Fitzroy Crossing to east of Halls Creek

With the first part of our long journey today being bitumen, we made pretty good time. The headwind robbed any chance of an economy run, but Puma cruised along regardless. We morning teaed at a brilliant little spot by a river. The road in was wide and sealed  ending in a city of van travellers having the same idea as us.

The area was tree lined, calm and welcoming. A dozen or so young Brahman cattle called this place their own, wandering without a care in the world amongst the van and people. One young one saw Henry the travelling dog and decided he must be a calf, only bigger. Henry decided it must be a dog only much, much bigger. They had a good old game for a few minutes to the amusement of G and Sue.

On a bit further we encountered a sign for the Mimbi Caves. We looked right and jotted it down in the memory for our next trip when we have time to drop in for a day or two. As we entered Halls Creek we learned via radio from Trevor and Sue that the bakery was closed. Our hearts sank to terrible depths. Halls Creek was not the flashest town in the west. With no bakery, it had little going for it.

We fuelled up at reasonable prices, ate some Minties and headed off across Duncan Road past Old Halls Creek, China Wall and Palm Springs. An earlier call to the Halls Creek Police asking about road conditions let us know the first 50 km or so out of town would be rough as the road wound through the hills. Accurate, but understated. It was as rough as guts. Puma worked hard to get momentum and keep it. It seemed every kilometre or so we dropped into an impossibly rotten dip full of corrugations metres wide before climbing out again onto hard rock slabs equally damaging. Still Puma charged on. G-String bounced along happily behind.

As we entered one creek crossing of above average beauty, G decided to take a photo as we were moving slowly. At the very moment one of two blokes in the water moved his chair into her shot in the middle of the river. Well he may have thought she was waving, given he waved back, however Peter can well assure you the hand signal was not a wave and the greeting was not ‘have a lovely day’. G was on fire.

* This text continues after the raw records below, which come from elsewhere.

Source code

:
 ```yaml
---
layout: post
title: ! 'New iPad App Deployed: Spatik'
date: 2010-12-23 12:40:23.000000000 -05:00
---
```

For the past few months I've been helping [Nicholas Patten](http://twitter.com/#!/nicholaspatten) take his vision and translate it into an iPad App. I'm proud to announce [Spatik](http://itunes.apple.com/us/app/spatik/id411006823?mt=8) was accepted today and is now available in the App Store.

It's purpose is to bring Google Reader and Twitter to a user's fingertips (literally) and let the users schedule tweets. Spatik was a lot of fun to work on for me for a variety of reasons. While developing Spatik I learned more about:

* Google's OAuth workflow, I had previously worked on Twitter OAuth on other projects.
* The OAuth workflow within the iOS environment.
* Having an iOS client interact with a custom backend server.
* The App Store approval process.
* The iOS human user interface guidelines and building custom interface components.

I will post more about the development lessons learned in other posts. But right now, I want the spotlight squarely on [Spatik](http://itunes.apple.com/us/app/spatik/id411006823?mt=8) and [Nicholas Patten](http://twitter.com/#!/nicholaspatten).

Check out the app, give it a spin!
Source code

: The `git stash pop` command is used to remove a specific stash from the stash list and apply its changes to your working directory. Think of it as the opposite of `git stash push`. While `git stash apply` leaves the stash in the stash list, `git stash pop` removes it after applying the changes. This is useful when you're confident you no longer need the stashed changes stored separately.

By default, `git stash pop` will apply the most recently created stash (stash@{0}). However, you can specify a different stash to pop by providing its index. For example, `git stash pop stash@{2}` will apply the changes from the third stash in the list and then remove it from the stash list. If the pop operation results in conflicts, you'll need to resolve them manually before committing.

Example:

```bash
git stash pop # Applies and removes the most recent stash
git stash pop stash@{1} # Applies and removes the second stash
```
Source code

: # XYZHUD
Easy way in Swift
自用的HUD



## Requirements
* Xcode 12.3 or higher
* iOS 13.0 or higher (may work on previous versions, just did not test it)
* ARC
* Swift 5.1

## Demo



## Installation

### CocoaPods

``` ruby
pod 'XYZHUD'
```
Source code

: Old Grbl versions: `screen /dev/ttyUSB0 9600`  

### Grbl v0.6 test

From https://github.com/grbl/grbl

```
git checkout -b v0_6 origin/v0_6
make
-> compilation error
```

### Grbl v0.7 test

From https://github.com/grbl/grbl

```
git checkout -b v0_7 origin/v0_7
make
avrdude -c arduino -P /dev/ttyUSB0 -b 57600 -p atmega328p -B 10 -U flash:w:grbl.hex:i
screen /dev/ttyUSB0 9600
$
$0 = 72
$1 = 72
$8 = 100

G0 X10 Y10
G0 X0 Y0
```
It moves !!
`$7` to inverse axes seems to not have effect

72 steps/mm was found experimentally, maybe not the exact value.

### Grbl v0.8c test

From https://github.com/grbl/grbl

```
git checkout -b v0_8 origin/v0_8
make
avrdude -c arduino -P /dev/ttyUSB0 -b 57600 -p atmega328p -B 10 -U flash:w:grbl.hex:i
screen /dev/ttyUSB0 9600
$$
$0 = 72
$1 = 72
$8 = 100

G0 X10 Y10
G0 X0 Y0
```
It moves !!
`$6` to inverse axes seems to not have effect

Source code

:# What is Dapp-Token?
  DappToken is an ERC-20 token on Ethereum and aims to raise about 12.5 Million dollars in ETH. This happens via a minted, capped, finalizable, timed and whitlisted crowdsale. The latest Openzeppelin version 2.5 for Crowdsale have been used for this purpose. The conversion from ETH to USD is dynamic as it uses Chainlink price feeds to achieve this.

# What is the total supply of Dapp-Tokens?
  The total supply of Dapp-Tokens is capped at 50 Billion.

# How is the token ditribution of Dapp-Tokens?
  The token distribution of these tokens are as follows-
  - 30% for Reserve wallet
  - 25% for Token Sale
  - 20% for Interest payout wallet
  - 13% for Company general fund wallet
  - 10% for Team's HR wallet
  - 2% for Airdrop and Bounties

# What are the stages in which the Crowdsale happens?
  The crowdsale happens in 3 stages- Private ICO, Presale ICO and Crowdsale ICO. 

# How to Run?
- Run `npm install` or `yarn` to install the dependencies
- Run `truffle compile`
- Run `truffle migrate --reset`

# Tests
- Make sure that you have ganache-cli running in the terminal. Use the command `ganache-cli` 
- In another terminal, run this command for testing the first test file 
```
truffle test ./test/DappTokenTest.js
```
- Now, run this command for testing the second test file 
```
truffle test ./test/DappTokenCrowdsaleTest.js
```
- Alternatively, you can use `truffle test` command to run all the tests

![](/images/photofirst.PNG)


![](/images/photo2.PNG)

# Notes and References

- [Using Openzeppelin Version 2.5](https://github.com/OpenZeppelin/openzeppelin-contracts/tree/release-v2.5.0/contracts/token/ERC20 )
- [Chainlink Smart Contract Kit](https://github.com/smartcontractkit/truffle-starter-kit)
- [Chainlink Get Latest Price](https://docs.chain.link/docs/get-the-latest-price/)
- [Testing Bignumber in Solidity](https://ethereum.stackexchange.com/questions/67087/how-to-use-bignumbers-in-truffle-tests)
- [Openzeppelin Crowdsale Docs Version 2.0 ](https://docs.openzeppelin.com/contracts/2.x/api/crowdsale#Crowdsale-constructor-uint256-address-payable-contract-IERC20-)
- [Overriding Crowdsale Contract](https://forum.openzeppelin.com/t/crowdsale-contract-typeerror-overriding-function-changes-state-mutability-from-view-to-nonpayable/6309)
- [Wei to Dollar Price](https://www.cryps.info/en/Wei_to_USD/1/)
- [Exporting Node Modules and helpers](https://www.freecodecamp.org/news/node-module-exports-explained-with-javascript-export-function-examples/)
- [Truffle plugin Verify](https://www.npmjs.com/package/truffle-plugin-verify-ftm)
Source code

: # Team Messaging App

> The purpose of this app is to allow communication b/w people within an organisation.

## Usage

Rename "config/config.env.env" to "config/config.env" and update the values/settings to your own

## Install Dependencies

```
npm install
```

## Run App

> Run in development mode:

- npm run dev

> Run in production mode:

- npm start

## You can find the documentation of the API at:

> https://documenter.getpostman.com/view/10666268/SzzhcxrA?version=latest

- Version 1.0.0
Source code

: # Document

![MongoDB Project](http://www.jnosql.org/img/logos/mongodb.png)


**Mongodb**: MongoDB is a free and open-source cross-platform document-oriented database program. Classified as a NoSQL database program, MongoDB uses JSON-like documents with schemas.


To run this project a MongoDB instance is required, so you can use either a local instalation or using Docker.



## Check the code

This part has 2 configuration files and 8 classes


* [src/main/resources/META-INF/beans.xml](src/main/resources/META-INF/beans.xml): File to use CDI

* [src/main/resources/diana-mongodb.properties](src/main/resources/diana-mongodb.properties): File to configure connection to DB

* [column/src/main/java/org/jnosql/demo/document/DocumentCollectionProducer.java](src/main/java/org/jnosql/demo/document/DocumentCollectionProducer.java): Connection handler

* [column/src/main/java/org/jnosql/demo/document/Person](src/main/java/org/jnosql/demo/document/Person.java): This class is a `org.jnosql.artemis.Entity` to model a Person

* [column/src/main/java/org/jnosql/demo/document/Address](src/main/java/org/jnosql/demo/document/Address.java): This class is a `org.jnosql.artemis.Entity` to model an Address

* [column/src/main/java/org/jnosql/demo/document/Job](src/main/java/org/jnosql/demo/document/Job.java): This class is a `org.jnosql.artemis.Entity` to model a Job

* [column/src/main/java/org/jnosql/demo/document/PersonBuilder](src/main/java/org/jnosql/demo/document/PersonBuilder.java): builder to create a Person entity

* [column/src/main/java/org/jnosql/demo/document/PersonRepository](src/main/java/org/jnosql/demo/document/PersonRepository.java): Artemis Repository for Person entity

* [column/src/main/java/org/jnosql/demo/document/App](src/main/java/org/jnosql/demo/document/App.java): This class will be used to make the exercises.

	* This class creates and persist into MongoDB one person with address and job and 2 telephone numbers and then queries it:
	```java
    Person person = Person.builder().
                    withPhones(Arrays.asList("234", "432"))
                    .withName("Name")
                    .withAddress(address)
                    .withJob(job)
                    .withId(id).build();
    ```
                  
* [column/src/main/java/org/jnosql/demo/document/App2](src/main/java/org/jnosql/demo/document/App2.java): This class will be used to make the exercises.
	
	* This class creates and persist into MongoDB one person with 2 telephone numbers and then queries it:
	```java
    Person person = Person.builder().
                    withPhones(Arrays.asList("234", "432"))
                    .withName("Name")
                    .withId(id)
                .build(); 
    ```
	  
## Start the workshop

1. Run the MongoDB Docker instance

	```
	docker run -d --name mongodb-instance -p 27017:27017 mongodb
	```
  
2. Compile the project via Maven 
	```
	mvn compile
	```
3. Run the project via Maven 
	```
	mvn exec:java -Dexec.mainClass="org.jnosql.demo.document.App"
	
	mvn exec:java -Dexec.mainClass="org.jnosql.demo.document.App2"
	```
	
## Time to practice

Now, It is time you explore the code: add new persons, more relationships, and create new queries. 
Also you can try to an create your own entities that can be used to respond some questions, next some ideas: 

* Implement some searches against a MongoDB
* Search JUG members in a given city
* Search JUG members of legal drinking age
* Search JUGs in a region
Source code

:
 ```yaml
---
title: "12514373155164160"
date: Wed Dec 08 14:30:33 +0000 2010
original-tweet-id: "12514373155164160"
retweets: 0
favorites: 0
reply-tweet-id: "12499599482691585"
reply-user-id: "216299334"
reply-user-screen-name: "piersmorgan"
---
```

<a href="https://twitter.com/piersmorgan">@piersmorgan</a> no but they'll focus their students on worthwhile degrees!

We stopped for a proper lunch at a waterhole of no name in the middle of nowhere. The water was clear and green. Fresh and inviting; except for the Crocwise signs we had seen earlier. It was a look, don’t ouch scenario this time.

As the hills finally gave way to savannah grass lands, the road relented just a bit. We now hammered along at about 85ks scooting across the top of corrugations as opposed to visiting each one individually.

The miles accumulated as did the dust till finally we called it a day at an ideal camp spot about 30ks short of the NT border. Not far off the road, we still had privacy, the most amazing sunset and night skies with millions of stars. Only the call of a Jabiru kept us company.

Tomorrow we enter the NT, COVID passes in hand. Fingers crossed Hall Creek does not have and overnight outbreak!